Go through the data and copy every line in which "itemize" appears.
MATERIAL PROVIDED below:
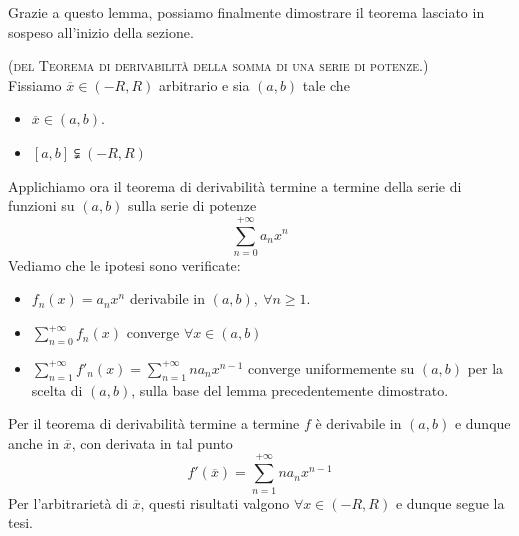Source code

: Grazie a questo lemma, possiamo finalmente dimostrare il teorema lasciato in sospeso all'inizio della sezione.
\begin{demonstration}\textsc{(del Teorema di derivabilità della somma di una serie di potenze.)}\\%
	Fissiamo $\overline{x}\in\left(-R,R\right)$ arbitrario e sia $\left(a,b\right)$ tale che
	\begin{itemize}
		\item $\overline{x}\in\left(a,b\right)$.
		\item $\left[a,b\right]\subsetneqq\left(-R,R\right)$
	\end{itemize}
Applichiamo ora il teorema di derivabilità termine a termine della serie di funzioni su $\left(a,b\right)$ sulla serie di potenze
\begin{equation*}
	\sum_{n=0}^{+\infty}a_nx^n
\end{equation*}
Vediamo che le ipotesi sono verificate:
\begin{itemize}
	\item $f_n\left(x\right)=a_nx^n$ derivabile in $\left(a,b\right),\ \forall n\geq 1$.
	\item $\displaystyle\sum_{n=0}^{+\infty}f_n\left(x\right)$ converge $\forall x\in\left(a,b\right)$
	\item $\displaystyle\sum_{n=1}^{+\infty}f'_n\left(x\right)=\sum_{n=1}^{+\infty}na_nx^{n-1}$ converge uniformemente su $\left(a,b\right)$ per la scelta di $\left(a,b\right)$, sulla base del lemma precedentemente dimostrato.
\end{itemize}
Per il teorema di derivabilità termine a termine $f$ è derivabile in $\left(a,b\right)$ e dunque anche in $\overline{x}$, con derivata in tal punto
\begin{equation*}
	f'\left(\overline{x}\right)=\sum_{n=1}^{+\infty}na_nx^{n-1}
\end{equation*}
Per l'arbitrarietà di $\overline{x}$, questi risultati valgono $\forall x\in\left(-R,R\right)$ e dunque segue la tesi.
\end{demonstration}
End of MATERIAL PROVIDED.
[TASK SOLUTION]
	\begin{itemize}
	\end{itemize}
\begin{itemize}
\end{itemize}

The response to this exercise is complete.